Kukusan (N70)

State constituency
- Legislature: Sabah State Legislative Assembly
- MLA: Rina Jainal Independent
- Constituency created: 2019
- First contested: 2020
- Last contested: 2025

Demographics
- Population (2020): 29,893
- Electors (2025): 19,225

= Kukusan =

State constituency in Sabah, Malaysia

Kukusan is a state constituency in Sabah, Malaysia, that is represented in the Sabah State Legislative Assembly. This is one of the thirteen new state constituencies as result of approval from state legislative and Dewan Rakyat on 17 July 2019 and presenting for the first time for snap election

== Demographics ==
As of 2020, Kukusan has a population of 29,893 people.

== History ==

=== Polling districts ===
According to the gazette issued on 31 October 2022, the Kukusan constituency has a total of 5 polling districts.

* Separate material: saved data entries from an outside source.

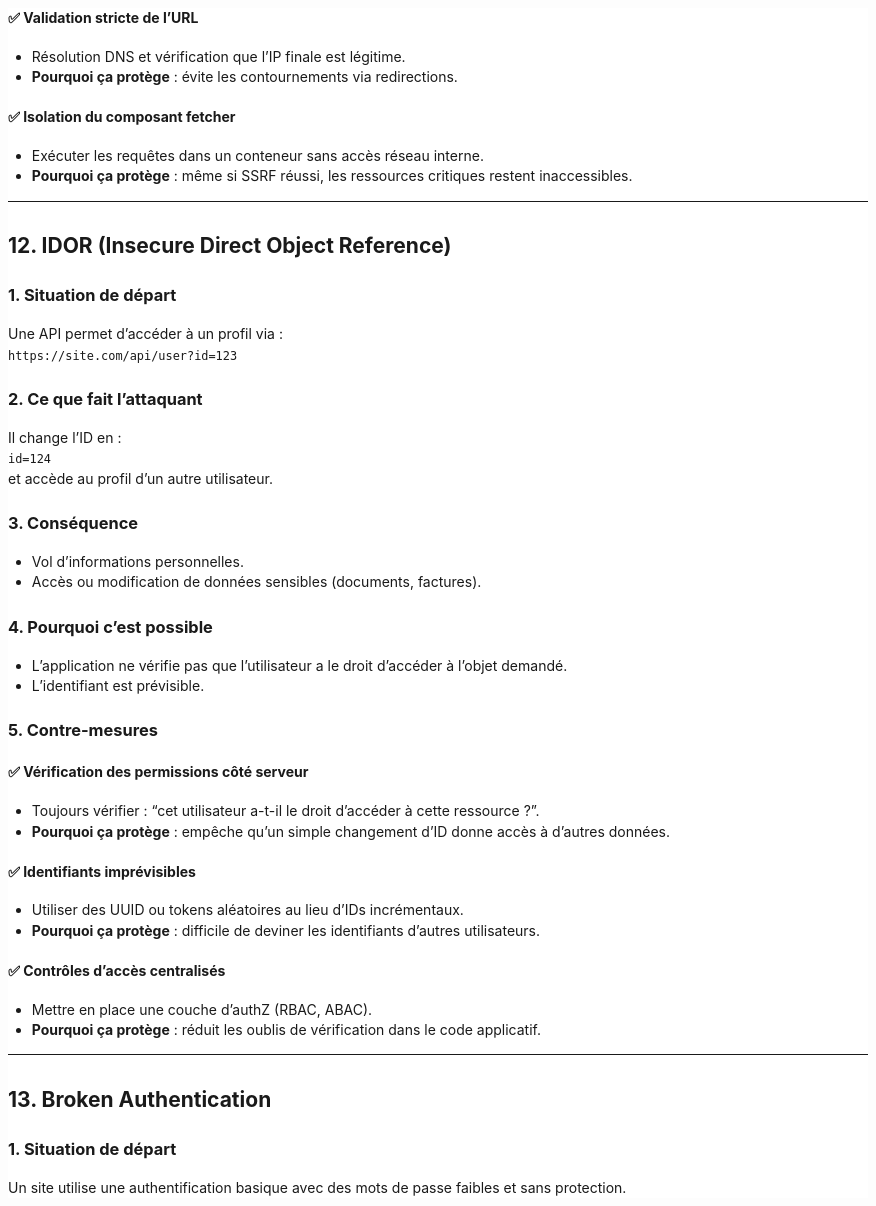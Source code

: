 #### ✅ Validation stricte de l’URL
- Résolution DNS et vérification que l’IP finale est légitime.  
- **Pourquoi ça protège** : évite les contournements via redirections.

#### ✅ Isolation du composant fetcher
- Exécuter les requêtes dans un conteneur sans accès réseau interne.  
- **Pourquoi ça protège** : même si SSRF réussi, les ressources critiques restent inaccessibles.

---

## 12. IDOR (Insecure Direct Object Reference)

### 1. Situation de départ
Une API permet d’accéder à un profil via :  
`https://site.com/api/user?id=123`

### 2. Ce que fait l’attaquant
Il change l’ID en :  
`id=124`  
et accède au profil d’un autre utilisateur.

### 3. Conséquence
- Vol d’informations personnelles.  
- Accès ou modification de données sensibles (documents, factures).  

### 4. Pourquoi c’est possible
- L’application ne vérifie pas que l’utilisateur a le droit d’accéder à l’objet demandé.  
- L’identifiant est prévisible.  

### 5. Contre-mesures

#### ✅ Vérification des permissions côté serveur
- Toujours vérifier : “cet utilisateur a-t-il le droit d’accéder à cette ressource ?”.  
- **Pourquoi ça protège** : empêche qu’un simple changement d’ID donne accès à d’autres données.

#### ✅ Identifiants imprévisibles
- Utiliser des UUID ou tokens aléatoires au lieu d’IDs incrémentaux.  
- **Pourquoi ça protège** : difficile de deviner les identifiants d’autres utilisateurs.

#### ✅ Contrôles d’accès centralisés
- Mettre en place une couche d’authZ (RBAC, ABAC).  
- **Pourquoi ça protège** : réduit les oublis de vérification dans le code applicatif.

---

## 13. Broken Authentication

### 1. Situation de départ
Un site utilise une authentification basique avec des mots de passe faibles et sans protection.
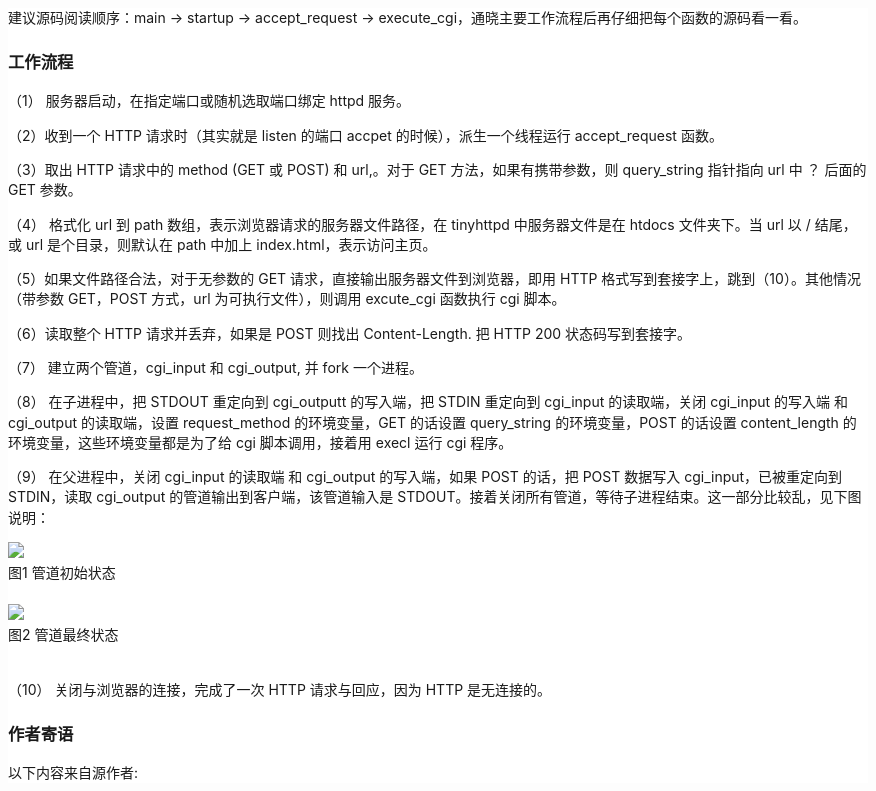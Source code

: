 

建议源码阅读顺序：main -> startup -> accept_request -> execute_cgi，通晓主要工作流程后再仔细把每个函数的源码看一看。



### 工作流程

（1） 服务器启动，在指定端口或随机选取端口绑定 httpd 服务。



（2）收到一个 HTTP 请求时（其实就是 listen 的端口 accpet 的时候），派生一个线程运行 accept_request 函数。



（3）取出 HTTP 请求中的 method (GET 或 POST) 和 url,。对于 GET 方法，如果有携带参数，则 query_string 指针指向 url 中 ？ 后面的 GET 参数。



（4） 格式化 url 到 path 数组，表示浏览器请求的服务器文件路径，在 tinyhttpd 中服务器文件是在 htdocs 文件夹下。当 url 以 / 结尾，或 url 是个目录，则默认在 path 中加上 index.html，表示访问主页。



（5）如果文件路径合法，对于无参数的 GET 请求，直接输出服务器文件到浏览器，即用 HTTP 格式写到套接字上，跳到（10）。其他情况（带参数 GET，POST 方式，url 为可执行文件），则调用 excute_cgi 函数执行 cgi 脚本。



（6）读取整个 HTTP 请求并丢弃，如果是 POST 则找出 Content-Length. 把 HTTP 200  状态码写到套接字。



（7） 建立两个管道，cgi_input 和 cgi_output, 并 fork 一个进程。



（8） 在子进程中，把 STDOUT 重定向到 cgi_outputt 的写入端，把 STDIN 重定向到 cgi_input 的读取端，关闭 cgi_input 的写入端 和 cgi_output 的读取端，设置 request_method 的环境变量，GET 的话设置 query_string 的环境变量，POST 的话设置 content_length 的环境变量，这些环境变量都是为了给 cgi 脚本调用，接着用 execl 运行 cgi 程序。



（9） 在父进程中，关闭 cgi_input 的读取端 和 cgi_output 的写入端，如果 POST 的话，把 POST 数据写入 cgi_input，已被重定向到 STDIN，读取 cgi_output 的管道输出到客户端，该管道输入是 STDOUT。接着关闭所有管道，等待子进程结束。这一部分比较乱，见下图说明：

<div align=left>
    <img width = "45%" src="https://gitee.com/C_YouShao/mdpic/raw/master/img/202303011626306-pipe_Initial_status.jpg">
              <br>图1 管道初始状态
</div><br>

<div align=left>
    <img width = "45%" src="https://gitee.com/C_YouShao/mdpic/raw/master/img/202303011626718-pipe_final_status.jpg">
              <br>图2 管道最终状态
</div><br>

（10） 关闭与浏览器的连接，完成了一次 HTTP 请求与回应，因为 HTTP 是无连接的。

### 作者寄语


以下内容来自源作者:
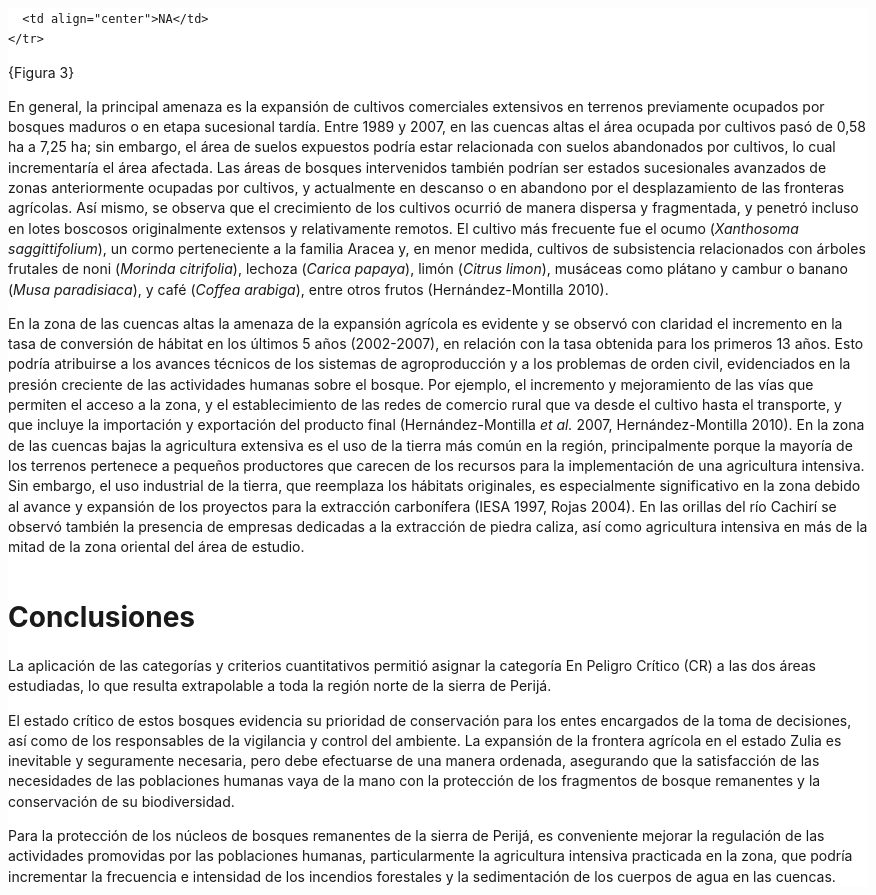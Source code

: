       <td align="center">NA</td>
    </tr>
  </table>
</div>
{Figura 3}

En general, la principal amenaza es la expansión de cultivos comerciales extensivos en terrenos previamente ocupados por bosques maduros o en etapa sucesional tardía. Entre 1989 y 2007, en las cuencas altas el área ocupada por cultivos pasó de 0,58 ha a 7,25 ha; sin embargo, el área de suelos expuestos podría estar relacionada con suelos abandonados por cultivos, lo cual incrementaría el área afectada. Las áreas de bosques intervenidos también podrían ser estados sucesionales avanzados de zonas anteriormente ocupadas por cultivos, y actualmente en descanso o en abandono por el desplazamiento de las fronteras agrícolas. Así mismo, se observa que el crecimiento de los cultivos ocurrió de manera dispersa y fragmentada, y penetró incluso en lotes boscosos originalmente extensos y relativamente remotos. El cultivo más frecuente fue el ocumo (*Xanthosoma saggittifolium*), un cormo perteneciente a la familia Aracea y, en menor medida, cultivos de subsistencia relacionados con árboles frutales de noni (*Morinda citrifolia*), lechoza (*Carica papaya*), limón (*Citrus limon*), musáceas como plátano y cambur o banano (*Musa paradisiaca*), y café (*Coffea arabiga*), entre otros frutos (Hernández-Montilla 2010).

En la zona de las cuencas altas la amenaza de la expansión agrícola es evidente y se observó con claridad el incremento en la tasa de conversión de hábitat en los últimos 5 años (2002-2007), en relación con la tasa obtenida para los primeros 13 años. Esto podría atribuirse a los avances técnicos de los sistemas de agroproducción y a los problemas de orden civil, evidenciados en la presión creciente de las actividades humanas sobre el bosque. Por ejemplo, el incremento y mejoramiento de las vías que permiten el acceso a la zona, y el establecimiento de las redes de comercio rural que va desde el cultivo hasta el transporte, y que incluye la importación y exportación del producto final (Hernández-Montilla *et al.* 2007, Hernández-Montilla 2010). En la zona de las cuencas bajas la agricultura extensiva es el uso de la tierra más común en la región, principalmente porque la mayoría de los terrenos pertenece a pequeños productores que carecen de los recursos para la implementación de una agricultura intensiva. Sin embargo, el uso industrial de la tierra, que reemplaza los hábitats originales, es especialmente significativo en la zona debido al avance y expansión de los proyectos para la extracción carbonífera (IESA 1997, Rojas 2004). En las orillas del río Cachirí se observó también la presencia de empresas dedicadas a la extracción de piedra caliza, así como agricultura intensiva en más de la mitad de la zona oriental del área de estudio.

# Conclusiones

La aplicación de las categorías y criterios cuantitativos permitió asignar la categoría En Peligro Crítico (CR) a las dos áreas estudiadas, lo que resulta extrapolable a toda la región norte de la sierra de Perijá.

El estado crítico de estos bosques evidencia su prioridad de conservación para los entes encargados de la toma de decisiones, así como de los responsables de la vigilancia y control del ambiente. La expansión de la frontera agrícola en el estado Zulia es inevitable y seguramente necesaria, pero debe efectuarse de una manera ordenada, asegurando que la satisfacción de las necesidades de las poblaciones humanas vaya de la mano con la protección de los fragmentos de bosque remanentes y la conservación de su biodiversidad.

Para la protección de los núcleos de bosques remanentes de la sierra de Perijá, es conveniente mejorar la regulación de las actividades promovidas por las poblaciones humanas, particularmente la agricultura intensiva practicada en la zona, que podría incrementar la frecuencia e intensidad de los incendios forestales y la sedimentación de los cuerpos de agua en las cuencas.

| State constituency | Polling District | Code | Location |
| Kukusan (N70) | Muhibbah Raya | 191/70/01 | SK Muhibbah Raya; SK Bahagia; |
| Sentosa | 191/70/02 | SJK (C) Yuk Chin |
| Kukusan | 191/70/03 | SMK Kuhara |
| Padang Terbang | 191/70/04 | SK Bandar Tawau; SK Bandar Tawau II; |
| Banyan | 191/70/05 | SA Islamiah Tawau |

===Representation history===

Members of the Legislative Assembly for Kukusan
Assembly: No; Years; Member; Party
Constituency created from Tanjong Batu, Merotai and Sri Tanjong
16th: N70; 2020–2022; Rina Jainal; WARISAN
2022–2023: PHRS
2023–2025: GRS (PHRS)
17th: 2025–present; Independent

== Election results ==

Sabah state election, 2025: Kukusan
| Party |  | Candidate | Votes | % | ∆% |
|  | Independent | Rina Jainal | 3,490 | 31.56 | +31.56 |
|  | Heritage | Ma'mun Sulaiman | 2,840 | 25.68 | −15.86 |
|  | GRS | Samsiah Usman | 2,063 | 18.65 | +18.65 |
|  | BN | Chaya Sulaiman | 1,588 | 14.36 | −27.04 |
|  | PN | Francis @ Lawrance Yusop | 725 | 6.56 | +6.56 |
|  | Homeland Solidarity Party | Rahman Yahya | 125 | 1.13 | +1.13 |
|  | Independent | Hairul Amin @ Kenon | 119 | 1.08 | +1.08 |
|  | Sabah Dream Party | Razik Muyong | 45 | 0.41 | +0.41 |
|  | Sabah People's Unity Party | Ishak Ismail | 39 | 0.35 | +0.35 |
|  | Sabah Native Co-operation Party | Mariani Sulaiman | 25 | 0.23 | +0.23 |
| Total valid votes |  |  | 11,059 |
| Total rejected ballots |  |  | 148 |
| Unreturned ballots |  |  | 76 |
| Turnout |  |  | 11,283 | 58.69 | +4.72 |
| Registered electors |  |  | 19,225 |
| Majority |  |  | 650 | 5.88 | +5.74 |
|  | Independent gain from Heritage |  | Swing |  | ? |
Source(s) "RESULTS OF CONTESTED ELECTION AND STATEMENTS OF THE POLL AFTER THE OFFICIAL ADDITION OF VOTES" (PDF).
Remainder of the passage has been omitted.